— WORK REQUEST —
Among the entries that follow, some lines contain the word "history". Show all of them.

— SUPPLIED INFORMATION —
[Start of section]

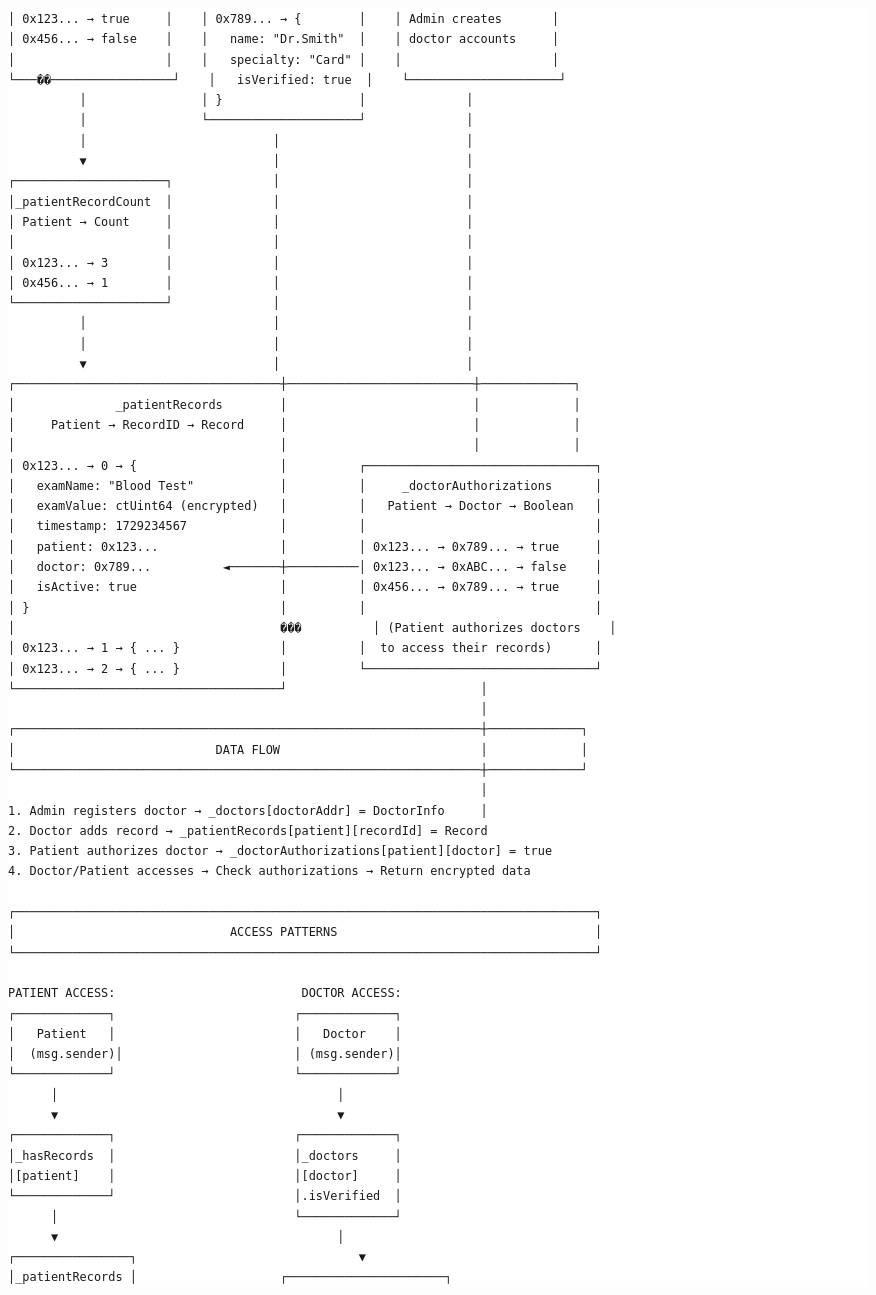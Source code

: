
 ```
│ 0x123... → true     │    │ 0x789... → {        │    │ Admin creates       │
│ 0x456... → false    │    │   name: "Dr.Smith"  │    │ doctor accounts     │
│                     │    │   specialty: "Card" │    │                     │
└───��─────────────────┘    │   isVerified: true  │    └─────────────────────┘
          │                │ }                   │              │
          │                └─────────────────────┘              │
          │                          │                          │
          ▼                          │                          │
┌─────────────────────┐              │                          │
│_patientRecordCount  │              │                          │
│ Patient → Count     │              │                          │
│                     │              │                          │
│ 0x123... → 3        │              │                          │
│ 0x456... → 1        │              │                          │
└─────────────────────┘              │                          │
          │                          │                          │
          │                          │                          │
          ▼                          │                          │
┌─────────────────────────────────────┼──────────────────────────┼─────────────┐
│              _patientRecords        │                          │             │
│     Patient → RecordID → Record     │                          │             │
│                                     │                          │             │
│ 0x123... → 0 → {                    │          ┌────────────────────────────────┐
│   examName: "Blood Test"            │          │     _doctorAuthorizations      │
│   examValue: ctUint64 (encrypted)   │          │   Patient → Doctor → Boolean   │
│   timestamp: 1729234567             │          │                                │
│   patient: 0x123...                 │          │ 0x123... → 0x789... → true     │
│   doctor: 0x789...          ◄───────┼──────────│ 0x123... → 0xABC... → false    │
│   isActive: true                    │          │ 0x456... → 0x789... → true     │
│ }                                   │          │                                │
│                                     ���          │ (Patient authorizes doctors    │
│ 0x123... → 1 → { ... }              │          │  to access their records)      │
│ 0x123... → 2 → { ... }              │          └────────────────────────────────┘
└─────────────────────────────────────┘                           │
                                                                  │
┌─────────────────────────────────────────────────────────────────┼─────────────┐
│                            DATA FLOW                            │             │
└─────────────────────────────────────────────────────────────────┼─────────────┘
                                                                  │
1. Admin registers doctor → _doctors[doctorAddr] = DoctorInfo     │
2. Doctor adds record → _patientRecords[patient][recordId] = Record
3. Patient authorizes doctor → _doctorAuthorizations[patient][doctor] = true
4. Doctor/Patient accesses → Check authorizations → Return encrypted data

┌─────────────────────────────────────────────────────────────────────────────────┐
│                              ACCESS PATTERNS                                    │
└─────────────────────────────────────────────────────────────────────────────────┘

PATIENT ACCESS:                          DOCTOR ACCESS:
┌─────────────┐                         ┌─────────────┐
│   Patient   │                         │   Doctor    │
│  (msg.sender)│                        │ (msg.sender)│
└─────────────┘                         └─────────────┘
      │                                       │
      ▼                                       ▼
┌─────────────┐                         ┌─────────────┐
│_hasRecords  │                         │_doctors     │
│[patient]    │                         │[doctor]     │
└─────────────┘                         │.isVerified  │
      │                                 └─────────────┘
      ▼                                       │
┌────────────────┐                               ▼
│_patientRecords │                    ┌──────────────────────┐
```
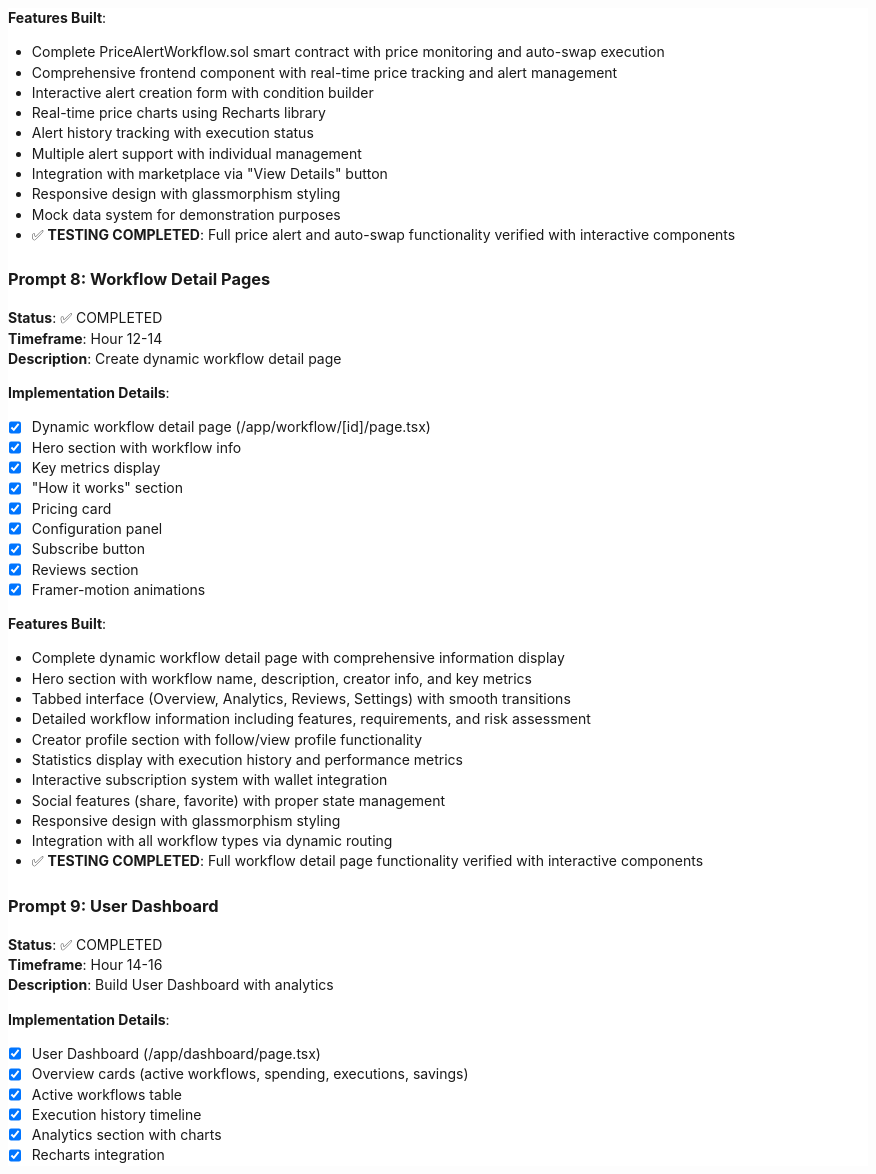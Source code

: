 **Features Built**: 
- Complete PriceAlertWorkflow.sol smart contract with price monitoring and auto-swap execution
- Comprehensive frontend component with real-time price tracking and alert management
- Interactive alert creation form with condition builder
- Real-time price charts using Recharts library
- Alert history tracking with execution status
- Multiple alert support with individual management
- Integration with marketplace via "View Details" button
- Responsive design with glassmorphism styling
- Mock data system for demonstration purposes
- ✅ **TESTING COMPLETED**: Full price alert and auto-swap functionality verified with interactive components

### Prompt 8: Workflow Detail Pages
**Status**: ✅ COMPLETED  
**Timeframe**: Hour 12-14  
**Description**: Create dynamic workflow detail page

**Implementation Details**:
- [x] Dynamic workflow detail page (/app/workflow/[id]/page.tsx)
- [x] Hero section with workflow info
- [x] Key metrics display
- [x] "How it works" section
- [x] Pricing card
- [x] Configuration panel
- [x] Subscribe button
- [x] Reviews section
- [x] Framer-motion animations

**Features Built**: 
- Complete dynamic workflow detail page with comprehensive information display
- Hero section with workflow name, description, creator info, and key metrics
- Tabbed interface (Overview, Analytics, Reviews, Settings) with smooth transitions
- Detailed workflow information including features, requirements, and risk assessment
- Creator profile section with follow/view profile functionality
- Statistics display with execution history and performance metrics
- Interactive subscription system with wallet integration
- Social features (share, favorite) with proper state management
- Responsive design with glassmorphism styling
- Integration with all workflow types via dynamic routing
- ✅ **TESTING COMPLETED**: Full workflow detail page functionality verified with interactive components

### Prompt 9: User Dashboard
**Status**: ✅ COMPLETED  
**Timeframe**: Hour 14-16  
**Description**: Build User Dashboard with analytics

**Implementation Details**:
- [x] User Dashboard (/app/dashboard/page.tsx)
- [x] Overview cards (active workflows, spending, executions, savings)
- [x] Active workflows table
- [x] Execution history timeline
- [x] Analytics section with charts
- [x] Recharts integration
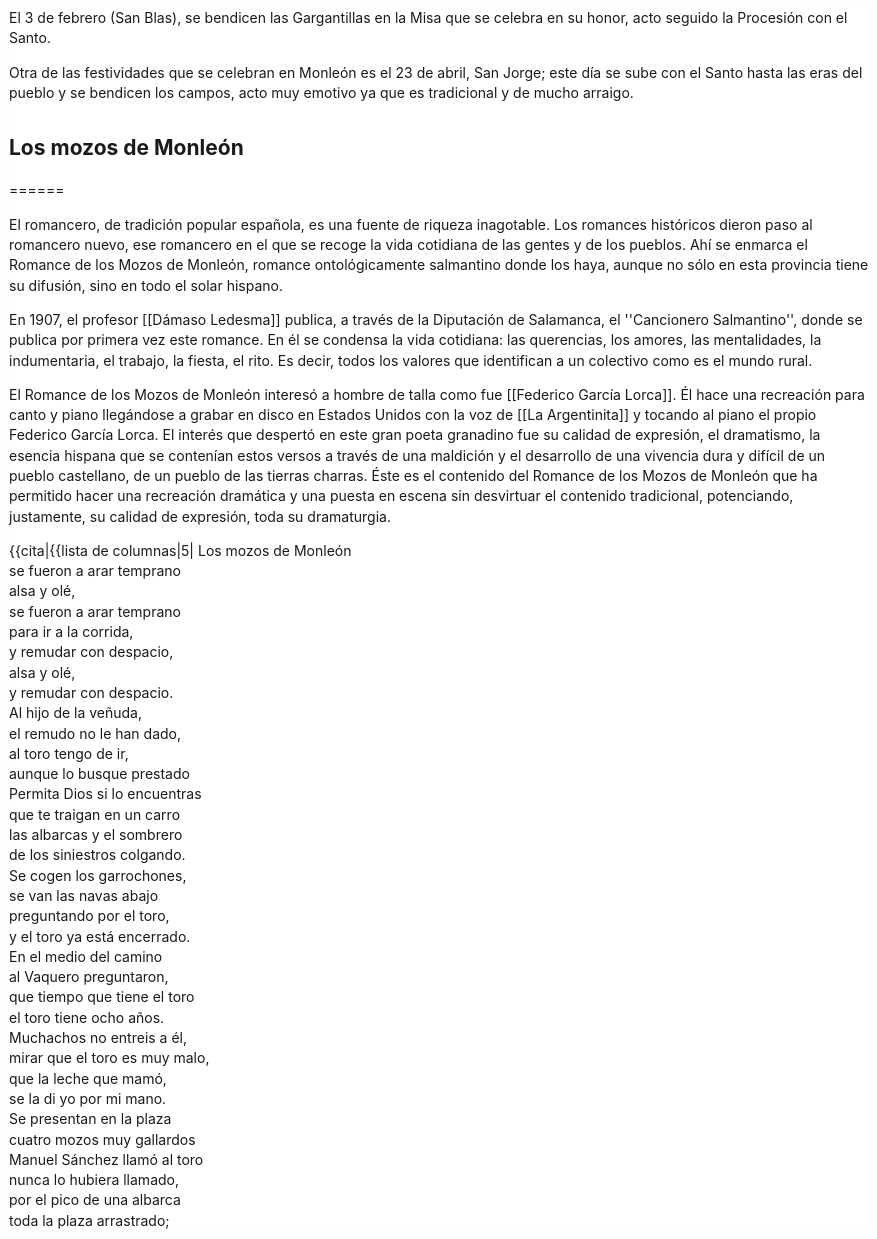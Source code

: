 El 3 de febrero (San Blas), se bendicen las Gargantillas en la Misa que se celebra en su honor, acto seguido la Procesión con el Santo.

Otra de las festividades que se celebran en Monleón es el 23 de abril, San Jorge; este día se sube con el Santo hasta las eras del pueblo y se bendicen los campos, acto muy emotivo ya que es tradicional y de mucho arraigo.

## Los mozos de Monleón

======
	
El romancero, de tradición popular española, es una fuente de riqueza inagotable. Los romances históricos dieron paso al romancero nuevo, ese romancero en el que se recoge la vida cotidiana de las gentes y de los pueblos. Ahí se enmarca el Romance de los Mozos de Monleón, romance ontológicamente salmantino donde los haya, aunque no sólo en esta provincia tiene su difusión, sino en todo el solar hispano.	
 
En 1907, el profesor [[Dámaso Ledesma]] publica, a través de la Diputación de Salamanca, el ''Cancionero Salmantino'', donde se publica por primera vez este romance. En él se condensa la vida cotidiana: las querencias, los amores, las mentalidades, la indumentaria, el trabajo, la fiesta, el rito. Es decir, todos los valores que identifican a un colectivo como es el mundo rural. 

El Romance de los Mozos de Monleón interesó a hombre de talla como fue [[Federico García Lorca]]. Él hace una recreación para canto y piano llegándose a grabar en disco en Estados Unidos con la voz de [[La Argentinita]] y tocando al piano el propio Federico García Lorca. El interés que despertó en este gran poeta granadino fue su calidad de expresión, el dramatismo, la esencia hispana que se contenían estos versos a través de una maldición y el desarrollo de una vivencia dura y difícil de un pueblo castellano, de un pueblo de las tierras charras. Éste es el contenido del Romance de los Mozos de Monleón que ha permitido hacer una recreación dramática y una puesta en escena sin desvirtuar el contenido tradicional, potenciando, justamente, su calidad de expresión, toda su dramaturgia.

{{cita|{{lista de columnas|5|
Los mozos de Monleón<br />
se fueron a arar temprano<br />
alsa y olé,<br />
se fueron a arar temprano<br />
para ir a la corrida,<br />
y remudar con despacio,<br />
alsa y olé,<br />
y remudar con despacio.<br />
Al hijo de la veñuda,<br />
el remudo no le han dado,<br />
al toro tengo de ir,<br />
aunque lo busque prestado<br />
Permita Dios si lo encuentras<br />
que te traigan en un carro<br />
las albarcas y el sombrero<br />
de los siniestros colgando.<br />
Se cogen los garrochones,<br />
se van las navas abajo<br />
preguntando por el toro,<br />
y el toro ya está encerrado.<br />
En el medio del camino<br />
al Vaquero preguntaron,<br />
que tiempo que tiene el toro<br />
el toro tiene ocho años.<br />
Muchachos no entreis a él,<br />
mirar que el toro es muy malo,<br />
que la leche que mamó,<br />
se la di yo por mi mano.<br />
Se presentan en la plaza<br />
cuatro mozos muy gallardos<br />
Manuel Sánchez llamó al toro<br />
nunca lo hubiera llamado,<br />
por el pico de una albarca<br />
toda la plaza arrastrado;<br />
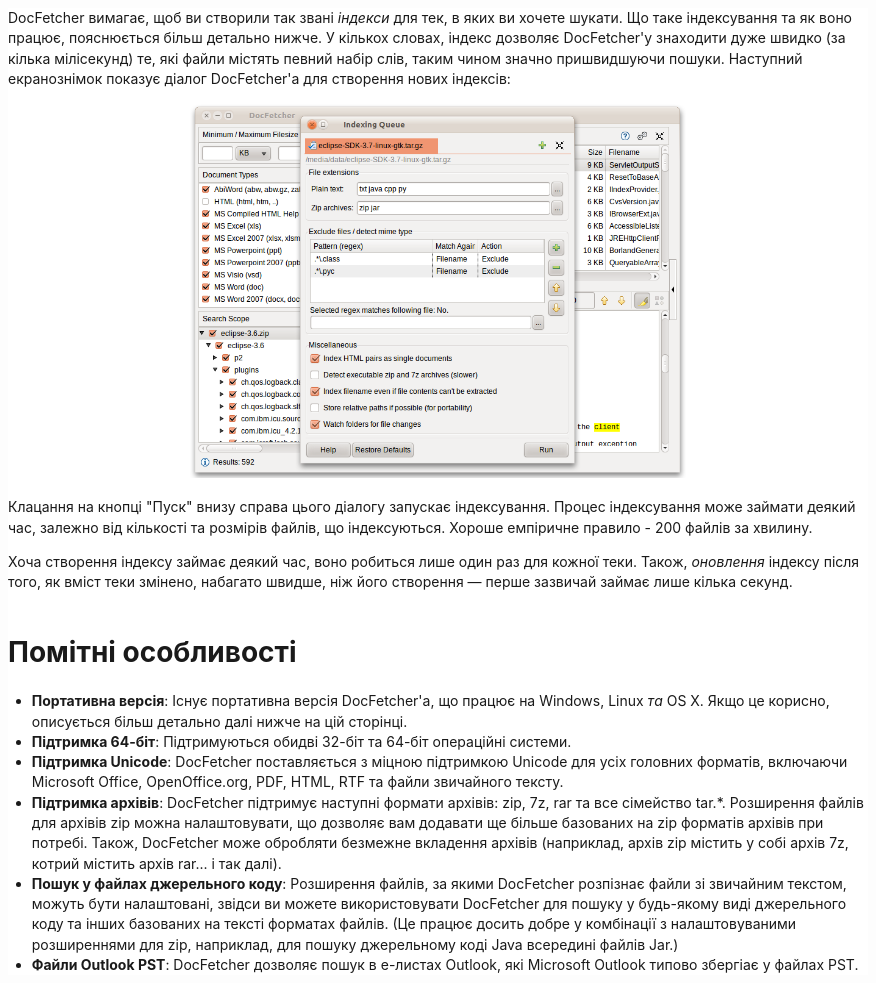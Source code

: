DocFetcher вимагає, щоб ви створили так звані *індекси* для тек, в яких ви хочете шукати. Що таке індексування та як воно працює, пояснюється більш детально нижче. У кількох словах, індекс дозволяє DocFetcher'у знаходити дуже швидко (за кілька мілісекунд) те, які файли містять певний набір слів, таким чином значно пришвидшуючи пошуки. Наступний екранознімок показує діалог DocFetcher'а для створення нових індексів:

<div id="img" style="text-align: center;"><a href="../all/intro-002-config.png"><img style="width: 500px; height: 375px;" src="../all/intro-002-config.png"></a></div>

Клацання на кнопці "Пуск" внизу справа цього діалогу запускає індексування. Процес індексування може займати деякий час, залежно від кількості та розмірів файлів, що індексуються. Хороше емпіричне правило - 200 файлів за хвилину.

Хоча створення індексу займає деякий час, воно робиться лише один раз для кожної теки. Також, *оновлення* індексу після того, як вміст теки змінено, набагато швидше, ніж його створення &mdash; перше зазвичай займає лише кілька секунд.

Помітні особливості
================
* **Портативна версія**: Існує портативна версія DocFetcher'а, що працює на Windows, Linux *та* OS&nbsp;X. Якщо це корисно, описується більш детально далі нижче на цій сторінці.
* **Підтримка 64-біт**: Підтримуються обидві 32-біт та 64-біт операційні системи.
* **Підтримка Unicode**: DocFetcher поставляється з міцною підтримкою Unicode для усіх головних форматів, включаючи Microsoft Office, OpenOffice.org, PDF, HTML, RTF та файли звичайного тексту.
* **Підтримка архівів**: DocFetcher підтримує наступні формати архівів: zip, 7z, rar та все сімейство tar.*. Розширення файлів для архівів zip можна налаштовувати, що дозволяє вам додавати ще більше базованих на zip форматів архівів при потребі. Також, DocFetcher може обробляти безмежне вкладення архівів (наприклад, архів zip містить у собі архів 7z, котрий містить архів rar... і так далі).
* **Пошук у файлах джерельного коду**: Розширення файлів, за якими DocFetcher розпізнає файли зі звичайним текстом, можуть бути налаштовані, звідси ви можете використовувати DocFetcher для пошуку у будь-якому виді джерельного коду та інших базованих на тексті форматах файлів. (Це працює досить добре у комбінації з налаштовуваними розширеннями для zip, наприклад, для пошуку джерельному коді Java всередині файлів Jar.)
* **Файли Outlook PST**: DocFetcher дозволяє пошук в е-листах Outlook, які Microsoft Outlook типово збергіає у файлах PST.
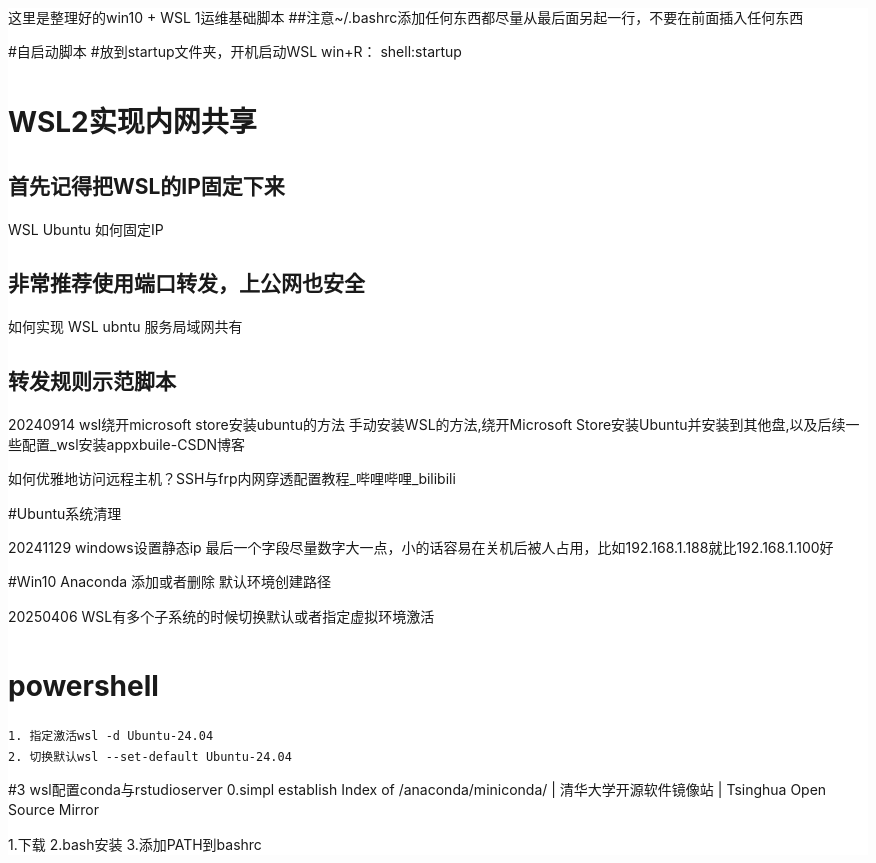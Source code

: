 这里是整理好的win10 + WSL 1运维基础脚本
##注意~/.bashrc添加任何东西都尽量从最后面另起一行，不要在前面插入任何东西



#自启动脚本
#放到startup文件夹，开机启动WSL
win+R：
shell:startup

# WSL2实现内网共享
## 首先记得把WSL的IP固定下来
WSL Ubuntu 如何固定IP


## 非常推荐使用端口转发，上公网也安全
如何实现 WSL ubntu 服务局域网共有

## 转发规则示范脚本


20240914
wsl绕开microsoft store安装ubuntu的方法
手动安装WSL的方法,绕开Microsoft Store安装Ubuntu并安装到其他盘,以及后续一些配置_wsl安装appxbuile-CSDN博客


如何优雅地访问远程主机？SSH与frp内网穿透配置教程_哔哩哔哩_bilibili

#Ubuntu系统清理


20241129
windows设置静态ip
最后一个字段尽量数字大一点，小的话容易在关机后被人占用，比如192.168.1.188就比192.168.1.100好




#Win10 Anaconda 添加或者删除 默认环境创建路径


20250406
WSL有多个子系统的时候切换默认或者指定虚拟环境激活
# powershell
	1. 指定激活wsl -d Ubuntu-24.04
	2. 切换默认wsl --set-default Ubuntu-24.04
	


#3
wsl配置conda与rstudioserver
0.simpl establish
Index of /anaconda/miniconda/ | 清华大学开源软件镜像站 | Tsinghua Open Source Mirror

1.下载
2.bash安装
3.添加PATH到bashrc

[End of section]

— TASK ANSWER —
- Alert history tracking with execution status
- Statistics display with execution history and performance metrics
- [x] Execution history timeline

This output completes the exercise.